____ Entries shown

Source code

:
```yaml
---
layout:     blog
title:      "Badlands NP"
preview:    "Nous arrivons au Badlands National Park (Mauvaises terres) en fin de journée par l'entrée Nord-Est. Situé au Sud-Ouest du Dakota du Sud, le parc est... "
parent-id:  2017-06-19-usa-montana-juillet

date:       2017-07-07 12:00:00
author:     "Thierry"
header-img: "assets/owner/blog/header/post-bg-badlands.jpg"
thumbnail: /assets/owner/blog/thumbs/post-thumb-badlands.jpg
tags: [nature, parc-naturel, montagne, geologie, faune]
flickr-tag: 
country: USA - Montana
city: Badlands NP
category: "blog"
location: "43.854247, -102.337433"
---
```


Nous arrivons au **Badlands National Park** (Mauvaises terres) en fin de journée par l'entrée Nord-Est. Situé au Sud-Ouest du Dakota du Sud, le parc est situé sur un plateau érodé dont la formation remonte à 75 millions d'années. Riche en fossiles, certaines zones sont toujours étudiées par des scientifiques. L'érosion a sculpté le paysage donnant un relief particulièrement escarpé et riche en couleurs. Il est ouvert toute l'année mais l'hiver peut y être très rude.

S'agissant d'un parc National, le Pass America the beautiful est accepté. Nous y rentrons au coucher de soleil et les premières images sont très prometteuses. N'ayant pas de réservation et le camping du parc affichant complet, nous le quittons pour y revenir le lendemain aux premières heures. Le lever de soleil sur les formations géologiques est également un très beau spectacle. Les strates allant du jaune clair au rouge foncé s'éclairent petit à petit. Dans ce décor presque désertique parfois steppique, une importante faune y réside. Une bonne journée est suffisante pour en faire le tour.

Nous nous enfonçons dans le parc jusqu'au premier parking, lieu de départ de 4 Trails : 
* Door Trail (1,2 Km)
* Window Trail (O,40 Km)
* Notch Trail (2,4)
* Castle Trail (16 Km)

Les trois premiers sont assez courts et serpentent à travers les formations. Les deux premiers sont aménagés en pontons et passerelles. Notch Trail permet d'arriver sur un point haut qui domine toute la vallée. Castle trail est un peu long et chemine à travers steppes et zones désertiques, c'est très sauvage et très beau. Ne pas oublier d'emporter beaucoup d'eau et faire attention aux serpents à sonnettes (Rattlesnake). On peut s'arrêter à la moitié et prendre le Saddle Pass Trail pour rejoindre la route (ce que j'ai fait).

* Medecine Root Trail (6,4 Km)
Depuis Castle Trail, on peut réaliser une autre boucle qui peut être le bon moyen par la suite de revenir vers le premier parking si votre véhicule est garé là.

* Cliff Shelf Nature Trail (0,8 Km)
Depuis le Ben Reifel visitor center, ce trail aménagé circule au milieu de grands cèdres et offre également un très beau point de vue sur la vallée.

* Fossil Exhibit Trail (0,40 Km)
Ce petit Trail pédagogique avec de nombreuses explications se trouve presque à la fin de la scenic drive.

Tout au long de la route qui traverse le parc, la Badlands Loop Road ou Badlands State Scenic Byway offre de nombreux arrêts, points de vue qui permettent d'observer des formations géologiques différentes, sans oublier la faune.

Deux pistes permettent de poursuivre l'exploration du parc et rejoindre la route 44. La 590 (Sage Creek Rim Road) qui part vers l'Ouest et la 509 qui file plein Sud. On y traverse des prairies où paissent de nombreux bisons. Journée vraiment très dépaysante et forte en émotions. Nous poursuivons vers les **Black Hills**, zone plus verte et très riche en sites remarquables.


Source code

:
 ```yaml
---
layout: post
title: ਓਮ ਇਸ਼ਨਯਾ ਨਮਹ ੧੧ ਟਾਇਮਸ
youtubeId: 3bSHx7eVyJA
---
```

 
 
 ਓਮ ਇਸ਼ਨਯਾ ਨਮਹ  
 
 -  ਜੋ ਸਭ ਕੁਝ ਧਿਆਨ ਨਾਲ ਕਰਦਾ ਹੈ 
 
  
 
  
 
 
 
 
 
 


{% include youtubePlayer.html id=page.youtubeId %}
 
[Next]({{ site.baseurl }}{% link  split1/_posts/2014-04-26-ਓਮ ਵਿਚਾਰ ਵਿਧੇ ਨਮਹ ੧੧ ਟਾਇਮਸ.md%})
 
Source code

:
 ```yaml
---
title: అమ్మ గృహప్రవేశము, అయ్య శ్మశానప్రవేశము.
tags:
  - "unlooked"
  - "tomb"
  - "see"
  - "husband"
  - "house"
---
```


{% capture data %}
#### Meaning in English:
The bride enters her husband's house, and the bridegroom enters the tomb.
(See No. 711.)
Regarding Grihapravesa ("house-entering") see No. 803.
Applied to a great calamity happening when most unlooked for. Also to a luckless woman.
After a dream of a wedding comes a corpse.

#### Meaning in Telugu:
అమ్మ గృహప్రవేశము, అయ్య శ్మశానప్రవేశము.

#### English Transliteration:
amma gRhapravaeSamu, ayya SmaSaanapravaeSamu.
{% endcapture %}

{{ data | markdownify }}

________

• **What this task involves**: Produce a verbatim copy of each record above.

• **Task answer**:
Source code

:
```yaml
---
layout:     blog
title:      "Badlands NP"
preview:    "Nous arrivons au Badlands National Park (Mauvaises terres) en fin de journée par l'entrée Nord-Est. Situé au Sud-Ouest du Dakota du Sud, le parc est... "
parent-id:  2017-06-19-usa-montana-juillet

date:       2017-07-07 12:00:00
author:     "Thierry"
header-img: "assets/owner/blog/header/post-bg-badlands.jpg"
thumbnail: /assets/owner/blog/thumbs/post-thumb-badlands.jpg
tags: [nature, parc-naturel, montagne, geologie, faune]
flickr-tag: 
country: USA - Montana
city: Badlands NP
category: "blog"
location: "43.854247, -102.337433"
---
```


Nous arrivons au **Badlands National Park** (Mauvaises terres) en fin de journée par l'entrée Nord-Est. Situé au Sud-Ouest du Dakota du Sud, le parc est situé sur un plateau érodé dont la formation remonte à 75 millions d'années. Riche en fossiles, certaines zones sont toujours étudiées par des scientifiques. L'érosion a sculpté le paysage donnant un relief particulièrement escarpé et riche en couleurs. Il est ouvert toute l'année mais l'hiver peut y être très rude.

S'agissant d'un parc National, le Pass America the beautiful est accepté. Nous y rentrons au coucher de soleil et les premières images sont très prometteuses. N'ayant pas de réservation et le camping du parc affichant complet, nous le quittons pour y revenir le lendemain aux premières heures. Le lever de soleil sur les formations géologiques est également un très beau spectacle. Les strates allant du jaune clair au rouge foncé s'éclairent petit à petit. Dans ce décor presque désertique parfois steppique, une importante faune y réside. Une bonne journée est suffisante pour en faire le tour.

Nous nous enfonçons dans le parc jusqu'au premier parking, lieu de départ de 4 Trails : 
* Door Trail (1,2 Km)
* Window Trail (O,40 Km)
* Notch Trail (2,4)
* Castle Trail (16 Km)

Les trois premiers sont assez courts et serpentent à travers les formations. Les deux premiers sont aménagés en pontons et passerelles. Notch Trail permet d'arriver sur un point haut qui domine toute la vallée. Castle trail est un peu long et chemine à travers steppes et zones désertiques, c'est très sauvage et très beau. Ne pas oublier d'emporter beaucoup d'eau et faire attention aux serpents à sonnettes (Rattlesnake). On peut s'arrêter à la moitié et prendre le Saddle Pass Trail pour rejoindre la route (ce que j'ai fait).

* Medecine Root Trail (6,4 Km)
Depuis Castle Trail, on peut réaliser une autre boucle qui peut être le bon moyen par la suite de revenir vers le premier parking si votre véhicule est garé là.

* Cliff Shelf Nature Trail (0,8 Km)
Depuis le Ben Reifel visitor center, ce trail aménagé circule au milieu de grands cèdres et offre également un très beau point de vue sur la vallée.

* Fossil Exhibit Trail (0,40 Km)
Ce petit Trail pédagogique avec de nombreuses explications se trouve presque à la fin de la scenic drive.

Tout au long de la route qui traverse le parc, la Badlands Loop Road ou Badlands State Scenic Byway offre de nombreux arrêts, points de vue qui permettent d'observer des formations géologiques différentes, sans oublier la faune.

Deux pistes permettent de poursuivre l'exploration du parc et rejoindre la route 44. La 590 (Sage Creek Rim Road) qui part vers l'Ouest et la 509 qui file plein Sud. On y traverse des prairies où paissent de nombreux bisons. Journée vraiment très dépaysante et forte en émotions. Nous poursuivons vers les **Black Hills**, zone plus verte et très riche en sites remarquables.


Source code

:
 ```yaml
---
layout: post
title: ਓਮ ਇਸ਼ਨਯਾ ਨਮਹ ੧੧ ਟਾਇਮਸ
youtubeId: 3bSHx7eVyJA
---
```

 
 
 ਓਮ ਇਸ਼ਨਯਾ ਨਮਹ  
 
 -  ਜੋ ਸਭ ਕੁਝ ਧਿਆਨ ਨਾਲ ਕਰਦਾ ਹੈ 
 
  
 
  
 
 
 
 
 
 


{% include youtubePlayer.html id=page.youtubeId %}
 
[Next]({{ site.baseurl }}{% link  split1/_posts/2014-04-26-ਓਮ ਵਿਚਾਰ ਵਿਧੇ ਨਮਹ ੧੧ ਟਾਇਮਸ.md%})
 
Source code

:
 ```yaml
---
title: అమ్మ గృహప్రవేశము, అయ్య శ్మశానప్రవేశము.
tags:
  - "unlooked"
  - "tomb"
  - "see"
  - "husband"
  - "house"
---
```


{% capture data %}
#### Meaning in English:
The bride enters her husband's house, and the bridegroom enters the tomb.
(See No. 711.)
Regarding Grihapravesa ("house-entering") see No. 803.
Applied to a great calamity happening when most unlooked for. Also to a luckless woman.
After a dream of a wedding comes a corpse.

#### Meaning in Telugu:
అమ్మ గృహప్రవేశము, అయ్య శ్మశానప్రవేశము.

#### English Transliteration:
amma gRhapravaeSamu, ayya SmaSaanapravaeSamu.
{% endcapture %}

{{ data | markdownify }}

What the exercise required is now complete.